### Work required:
Every line of the entries below from the one containing "project and many" to the one containing "time to help", both ends included, must be written out exactly. No other line belongs in the answer.

+-------+

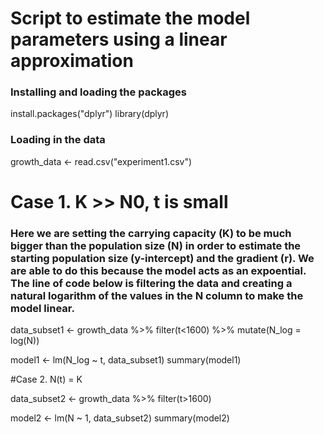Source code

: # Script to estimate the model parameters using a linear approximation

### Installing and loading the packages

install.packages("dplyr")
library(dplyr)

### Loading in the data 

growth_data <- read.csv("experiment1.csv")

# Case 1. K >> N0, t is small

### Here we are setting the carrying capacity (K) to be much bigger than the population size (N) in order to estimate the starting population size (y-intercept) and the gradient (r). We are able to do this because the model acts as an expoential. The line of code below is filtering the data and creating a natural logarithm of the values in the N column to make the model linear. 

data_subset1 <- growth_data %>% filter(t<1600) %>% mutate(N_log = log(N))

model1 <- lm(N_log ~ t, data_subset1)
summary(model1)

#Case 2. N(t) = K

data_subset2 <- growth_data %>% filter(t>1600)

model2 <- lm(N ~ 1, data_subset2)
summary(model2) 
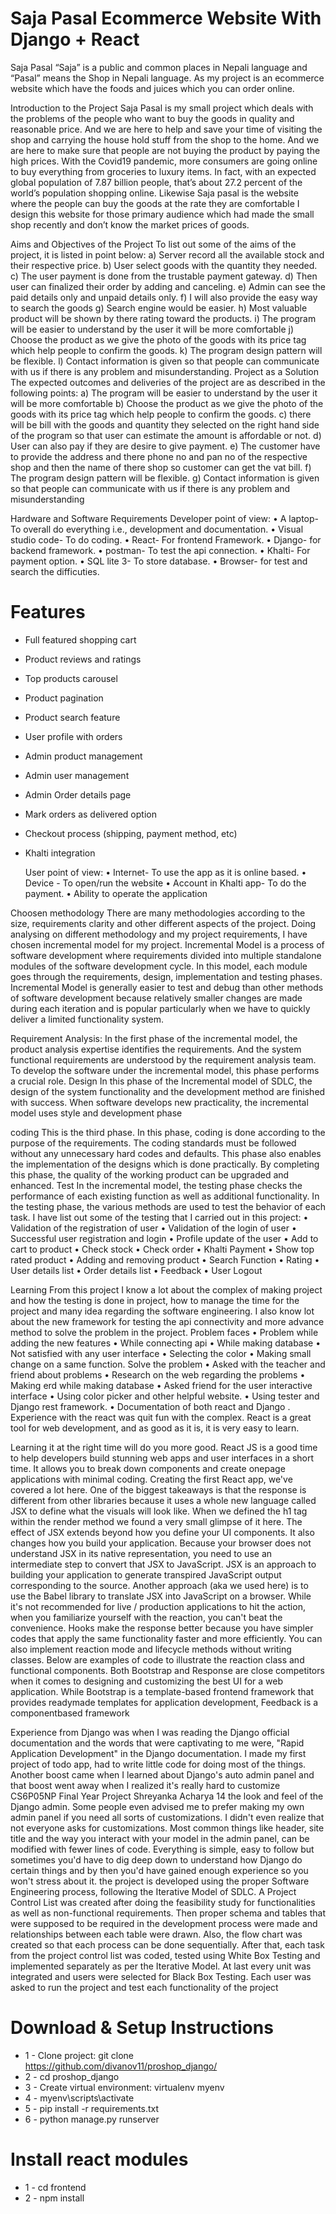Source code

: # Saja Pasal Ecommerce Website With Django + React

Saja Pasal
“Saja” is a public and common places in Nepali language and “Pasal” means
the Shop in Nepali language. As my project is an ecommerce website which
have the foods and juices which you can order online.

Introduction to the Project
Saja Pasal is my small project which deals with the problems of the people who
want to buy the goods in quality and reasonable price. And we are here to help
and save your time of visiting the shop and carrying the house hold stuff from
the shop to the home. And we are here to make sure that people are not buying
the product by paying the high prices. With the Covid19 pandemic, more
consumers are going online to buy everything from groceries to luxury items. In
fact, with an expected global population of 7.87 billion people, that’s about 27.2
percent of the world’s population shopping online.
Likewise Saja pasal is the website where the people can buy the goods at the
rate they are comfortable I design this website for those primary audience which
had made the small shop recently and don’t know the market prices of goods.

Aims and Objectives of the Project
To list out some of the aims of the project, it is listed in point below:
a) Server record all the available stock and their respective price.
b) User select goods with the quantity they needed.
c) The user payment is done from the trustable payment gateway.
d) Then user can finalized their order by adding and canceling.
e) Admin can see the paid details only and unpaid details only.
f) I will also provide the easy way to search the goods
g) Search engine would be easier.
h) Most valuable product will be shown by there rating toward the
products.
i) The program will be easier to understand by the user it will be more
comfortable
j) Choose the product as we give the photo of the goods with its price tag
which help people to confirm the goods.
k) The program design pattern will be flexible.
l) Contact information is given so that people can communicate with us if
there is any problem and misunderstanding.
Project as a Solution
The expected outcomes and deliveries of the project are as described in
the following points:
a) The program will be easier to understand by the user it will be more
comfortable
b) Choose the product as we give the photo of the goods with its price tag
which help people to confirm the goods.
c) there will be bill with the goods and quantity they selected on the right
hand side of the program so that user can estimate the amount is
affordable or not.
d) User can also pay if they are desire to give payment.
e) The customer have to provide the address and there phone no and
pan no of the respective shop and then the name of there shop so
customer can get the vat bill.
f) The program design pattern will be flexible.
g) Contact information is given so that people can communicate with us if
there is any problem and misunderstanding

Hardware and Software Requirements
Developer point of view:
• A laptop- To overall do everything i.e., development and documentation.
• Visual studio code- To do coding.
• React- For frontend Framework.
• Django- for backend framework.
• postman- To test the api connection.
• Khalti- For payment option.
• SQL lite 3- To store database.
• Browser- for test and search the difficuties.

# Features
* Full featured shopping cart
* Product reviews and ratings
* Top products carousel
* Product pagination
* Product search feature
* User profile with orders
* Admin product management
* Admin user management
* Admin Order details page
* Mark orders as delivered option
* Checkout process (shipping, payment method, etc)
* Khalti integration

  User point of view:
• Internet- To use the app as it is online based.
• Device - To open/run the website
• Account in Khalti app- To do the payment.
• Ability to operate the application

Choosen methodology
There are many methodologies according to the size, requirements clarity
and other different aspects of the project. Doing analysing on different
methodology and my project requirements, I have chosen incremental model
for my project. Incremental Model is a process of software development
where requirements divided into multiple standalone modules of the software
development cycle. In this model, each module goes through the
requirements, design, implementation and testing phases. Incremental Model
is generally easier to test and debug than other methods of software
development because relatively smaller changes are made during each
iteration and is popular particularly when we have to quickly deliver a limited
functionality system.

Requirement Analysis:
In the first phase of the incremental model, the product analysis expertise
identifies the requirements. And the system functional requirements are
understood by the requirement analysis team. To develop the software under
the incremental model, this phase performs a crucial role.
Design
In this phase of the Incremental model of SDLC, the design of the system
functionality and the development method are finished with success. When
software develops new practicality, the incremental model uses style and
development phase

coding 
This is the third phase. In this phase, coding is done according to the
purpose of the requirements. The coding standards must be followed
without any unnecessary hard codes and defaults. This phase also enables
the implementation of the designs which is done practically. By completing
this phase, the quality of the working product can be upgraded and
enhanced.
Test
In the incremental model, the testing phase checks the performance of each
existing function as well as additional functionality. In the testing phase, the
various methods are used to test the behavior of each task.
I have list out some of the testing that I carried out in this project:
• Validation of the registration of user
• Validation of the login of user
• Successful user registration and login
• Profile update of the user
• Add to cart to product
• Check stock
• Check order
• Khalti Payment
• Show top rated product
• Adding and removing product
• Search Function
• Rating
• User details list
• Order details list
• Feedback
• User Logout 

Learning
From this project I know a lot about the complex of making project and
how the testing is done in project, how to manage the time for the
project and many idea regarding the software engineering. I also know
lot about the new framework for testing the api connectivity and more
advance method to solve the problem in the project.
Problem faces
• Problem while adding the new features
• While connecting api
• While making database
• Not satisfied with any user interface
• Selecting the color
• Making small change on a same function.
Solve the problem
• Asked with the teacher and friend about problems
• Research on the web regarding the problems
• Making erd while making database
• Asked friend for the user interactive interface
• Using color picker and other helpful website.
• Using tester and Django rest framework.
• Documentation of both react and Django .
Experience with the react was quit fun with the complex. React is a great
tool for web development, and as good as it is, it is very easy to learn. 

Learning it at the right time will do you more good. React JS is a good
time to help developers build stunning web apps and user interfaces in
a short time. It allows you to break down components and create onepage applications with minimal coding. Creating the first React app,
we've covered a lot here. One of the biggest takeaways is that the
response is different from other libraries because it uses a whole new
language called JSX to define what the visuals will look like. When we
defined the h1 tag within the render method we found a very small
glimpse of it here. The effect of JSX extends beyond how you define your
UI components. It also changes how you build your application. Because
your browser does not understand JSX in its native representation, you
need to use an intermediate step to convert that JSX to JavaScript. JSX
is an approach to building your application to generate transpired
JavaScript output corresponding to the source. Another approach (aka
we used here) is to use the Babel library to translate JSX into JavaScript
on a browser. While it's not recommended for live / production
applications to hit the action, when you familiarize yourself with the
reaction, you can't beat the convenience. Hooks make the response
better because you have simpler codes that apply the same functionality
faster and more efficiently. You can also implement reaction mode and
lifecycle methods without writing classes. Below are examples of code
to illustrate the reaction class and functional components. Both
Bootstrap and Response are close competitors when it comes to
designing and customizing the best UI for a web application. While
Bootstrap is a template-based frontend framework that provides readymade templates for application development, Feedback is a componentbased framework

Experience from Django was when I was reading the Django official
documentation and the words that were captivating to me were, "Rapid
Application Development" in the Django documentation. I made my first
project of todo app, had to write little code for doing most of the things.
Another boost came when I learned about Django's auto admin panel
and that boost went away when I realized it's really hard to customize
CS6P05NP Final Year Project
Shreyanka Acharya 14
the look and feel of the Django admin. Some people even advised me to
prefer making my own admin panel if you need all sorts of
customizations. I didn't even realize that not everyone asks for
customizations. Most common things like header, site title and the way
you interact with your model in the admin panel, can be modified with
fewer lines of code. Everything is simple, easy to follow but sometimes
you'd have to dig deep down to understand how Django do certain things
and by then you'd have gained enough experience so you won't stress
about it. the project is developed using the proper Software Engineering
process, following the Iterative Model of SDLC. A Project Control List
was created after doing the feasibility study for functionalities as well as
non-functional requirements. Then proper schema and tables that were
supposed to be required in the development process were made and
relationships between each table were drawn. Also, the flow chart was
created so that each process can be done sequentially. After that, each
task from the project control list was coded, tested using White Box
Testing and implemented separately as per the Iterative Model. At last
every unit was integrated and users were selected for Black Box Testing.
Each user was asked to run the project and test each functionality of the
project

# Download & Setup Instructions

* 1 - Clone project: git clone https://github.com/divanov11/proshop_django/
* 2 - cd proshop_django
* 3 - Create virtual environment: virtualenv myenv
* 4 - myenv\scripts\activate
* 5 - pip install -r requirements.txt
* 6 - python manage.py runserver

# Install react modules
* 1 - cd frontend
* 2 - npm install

+-------+

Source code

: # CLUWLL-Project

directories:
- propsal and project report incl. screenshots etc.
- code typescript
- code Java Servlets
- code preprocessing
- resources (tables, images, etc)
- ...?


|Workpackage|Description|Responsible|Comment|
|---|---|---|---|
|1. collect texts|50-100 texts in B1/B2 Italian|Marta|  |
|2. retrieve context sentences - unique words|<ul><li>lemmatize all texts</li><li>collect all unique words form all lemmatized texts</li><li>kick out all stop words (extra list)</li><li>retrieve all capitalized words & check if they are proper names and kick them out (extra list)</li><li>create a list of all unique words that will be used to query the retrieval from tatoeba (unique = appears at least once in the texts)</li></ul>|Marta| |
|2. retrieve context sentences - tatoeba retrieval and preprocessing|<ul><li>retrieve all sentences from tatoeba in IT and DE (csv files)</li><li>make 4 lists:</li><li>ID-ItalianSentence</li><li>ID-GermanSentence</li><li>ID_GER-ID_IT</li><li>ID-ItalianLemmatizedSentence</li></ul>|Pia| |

+-------+

### Exercise output:
project and many idea regarding the software engineering. I also know
lot about the new framework for testing the api connectivity and more
advance method to solve the problem in the project.
Problem faces
• Problem while adding the new features
• While connecting api
• While making database
• Not satisfied with any user interface
• Selecting the color
• Making small change on a same function.
Solve the problem
• Asked with the teacher and friend about problems
• Research on the web regarding the problems
• Making erd while making database
• Asked friend for the user interactive interface
• Using color picker and other helpful website.
• Using tester and Django rest framework.
• Documentation of both react and Django .
Experience with the react was quit fun with the complex. React is a great
tool for web development, and as good as it is, it is very easy to learn. 

Learning it at the right time will do you more good. React JS is a good
time to help developers build stunning web apps and user interfaces in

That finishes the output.